I had an escrow close last week, but we were barely able to keep the deal together. I alluded to this deal in my earlier posting about Real HIgh Stakes Poker a few weeks ago. It may not surprise you to read that a deal which was hard to put together was hard to keep together, but listen to this…

We were well on our way to closing. The seller had actually already signed the documents she needed to, all that was left for the buyers to go to their friendly neighborhood First American Title Company office and do their signatures, and then we’d just sit around and wait for those fat commission checks to come rolling in. Then, late one evening, my phone rings. It’s the buyer’s agent. It seems we had a problem.

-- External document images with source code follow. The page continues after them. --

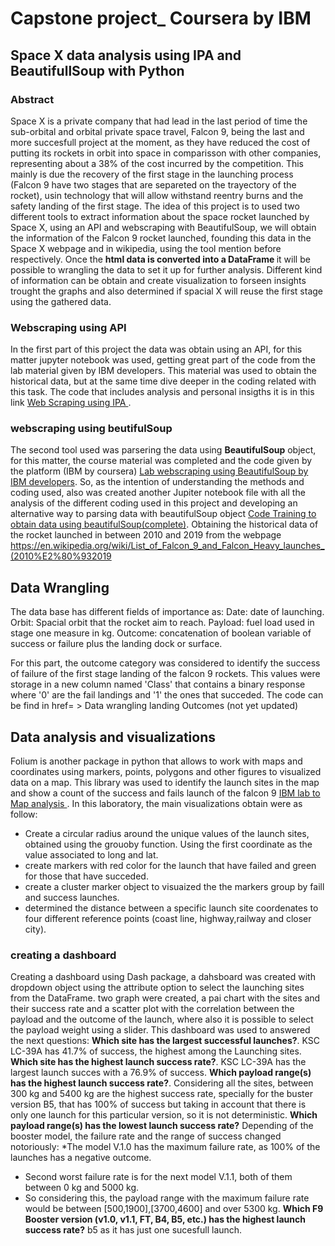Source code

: # Capstone project_ Coursera by IBM

## Space X data analysis using IPA and BeautifullSoup with Python

### Abstract
  Space X is a private company that had lead in the last period of time the sub-orbital and orbital private space travel, Falcon 9, being the last and more succesfull project at the moment, as they have reduced the cost of putting its rockets in orbit into space in comparisson with other companies, representing about a 38% of the cost incurred by the competition. This mainly is due the recovery of the first stage in the launching process (Falcon 9 have two stages that are separeted on the trayectory of the rocket), usin technology that will allow withstand reentry burns and the safety landing of the first stage.
  The idea of this project is to used two different tools to extract information about the space rocket launched by Space X, using an API and webscraping with BeautifulSoup, we will obtain the information of the Falcon 9 rocket launched, founding this data in the Space X webpage and in wikipedia, using the tool mention before respectively.
Once the <b> html data is converted into a DataFrame </b> it will be possible to wrangling the data to set it up for further analysis.
  Different kind of information can be obtain and create visualization to forseen insights trought the graphs and also determined if spacial X will reuse the first stage using the gathered data.

### Webscraping using API
 In the first part of this project the data was obtain using an API, for this matter jupyter notebook was used, getting great part of the code from the lab material given by IBM developers. This material was used to obtain the historical data, but at the same time dive deeper in the coding related with this task. 
 The code that includes analysis and personal insigths it is in this link <a href= 'SpaceX_webscraping.ipynb'> Web Scraping using IPA </a>. 
### webscraping using beutifulSoup 
  The second tool used was parsering the data using <b>BeautifulSoup</b> object, for this matter, the course material was completed and the code given by the platform (IBM by coursera) <a href='jupyter-labs-webscraping.ipynb'> Lab webscraping using BeautifulSoup by IBM developers</a>.
  So, as the intention of understanding the methods and coding used, also was created another Jupiter notebook file with all the analysis of the different coding used in this project and developing an alternative way to parsing data with beautifulSoup object <a href='SpaceX_Soup.ipynb'> Code Training to obtain data using beautifulSoup(complete)<a/>. Obtaining the historical data of the rocket launched in between 2010 and 2019 from the webpage <link>https://en.wikipedia.org/wiki/List_of_Falcon_9_and_Falcon_Heavy_launches_(2010%E2%80%932019</link>

## Data Wrangling
 The data base has different fields of importance as:
 Date: date of launching.
 Orbit: Spacial orbit that the rocket aim to reach.
 Payload: fuel load used in stage one measure in kg.
 Outcome: concatenation of boolean variable of success or failure plus the landing dock or surface.
 
 For this part, the outcome category was considered to identify the success of failure of the first stage landing of the falcon 9 rockets. This values were storage in a new column named 'Class' that contains a binary response where '0' are the fail landings and '1' the ones that succeded. The code can be find in <a> href= > Data wrangling landing Outcomes </a> (not yet updated)
## Data analysis and visualizations

  Folium is another package in python that allows to work with maps and coordinates using markers, points, polygons and other figures to visualized data on a map. This library was used to identify the launch sites in the map and show a count of the success and fails launch of the falcon 9 <a href='https://github.com/crisbpadilla/DataScience_Course/blob/main/lab_jupyter_launch_site_location.jupyterlite.ipynb'> IBM lab to Map analysis </a> . In this laboratory, the main visualizations obtain were as follow:
  * Create a circular radius around the unique values of the launch sites, obtained using the grouoby function. Using the first coordinate as the value associated to long and lat.
  * create markers with red color for the launch that have failed and green for those that have succeded.
  * create a cluster marker object to visuaized the the markers group by faill and success launches.
  * determined the distance between a specific launch site coordenates to four different reference points (coast line, highway,railway and closer city).
### creating a dashboard

  Creating a dashboard using Dash package, a dahsboard was created with dropdown object using the attribute option to select the launching sites from the DataFrame. two graph were created, a pai chart with the sites and their success rate and a scatter plot with the correlation between the payload and the outcome of the launch, where also it is possible to select the payload weight using a slider. This dashboard was used to answered the next questions:
<b>Which site has the largest successful launches?</b>.
KSC LC-39A has 41.7% of success, the highest among the Launching sites.
<b>Which site has the highest launch success rate?</b>.
KSC LC-39A has the largest launch succes with a 76.9% of success.
<b>Which payload range(s) has the highest launch success rate?</b>.
 Considering all the sites, between 300 kg and 5400 kg are the highest success rate, specially for the buster version B5, that has 100% of success but taking in account that there is only one launch for this particular version, so it is not deterministic.
<b>Which payload range(s) has the lowest launch success rate?</b>
 Depending of the booster model, the failure rate and the range of success changed notoriously:
 *The model V.1.0 has the maximum failure rate, as 100% of the launches has a negative outcome.
 * Second worst failure rate is for the next model V.1.1, both of them between 0 kg and 5000 kg.
 * So considering this, the payload range with the maximum failure rate would be between [500,1900],[3700,4600] and over 5300 kg.
<b>Which F9 Booster version (v1.0, v1.1, FT, B4, B5, etc.) has the highest launch success rate?</b>
  b5 as it has just one sucesfull launch.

“A new material fact has just come to light,” she began. “It significantly affects the value of the property.” Now, the buyers had already released their physical contingencies. They had already signed off on the property, saying that after having had ten days to investigate it, everything was kosher. But now, on the eve of the day when they sign their loan and title documents, a new material fact had apparently come to light. Wouldn’t you know it.

“Oh?” I asked, “What’s that?” The agent replied, “Well, in the MLS, you listed the property as 1690 square feet. When the appraiser measured it, he came up with only 1505 square feet.” It seems that the buyers had gone ballistic, had threatened to file a lawsuit, to sue us for misrepresentation or fraud or something…but that the buyer’s agent had calmed them down to the point where all they wanted was a discount of $15,000.

Everyone wants to know…

Yardstick

Well, that’s a bummer. The truth is, I had no idea how many square feet the house is. I had read several different figures from a variety of different sources, and come up with 1690. It “felt” like about 1690 to me, too. Also, the carpet guys and the hardwood floor guys, guys who measure houses all day long, none of them ever said anything to me like, “Hey, you really think this house is 1690 square feet? It feels smaller than that to me.”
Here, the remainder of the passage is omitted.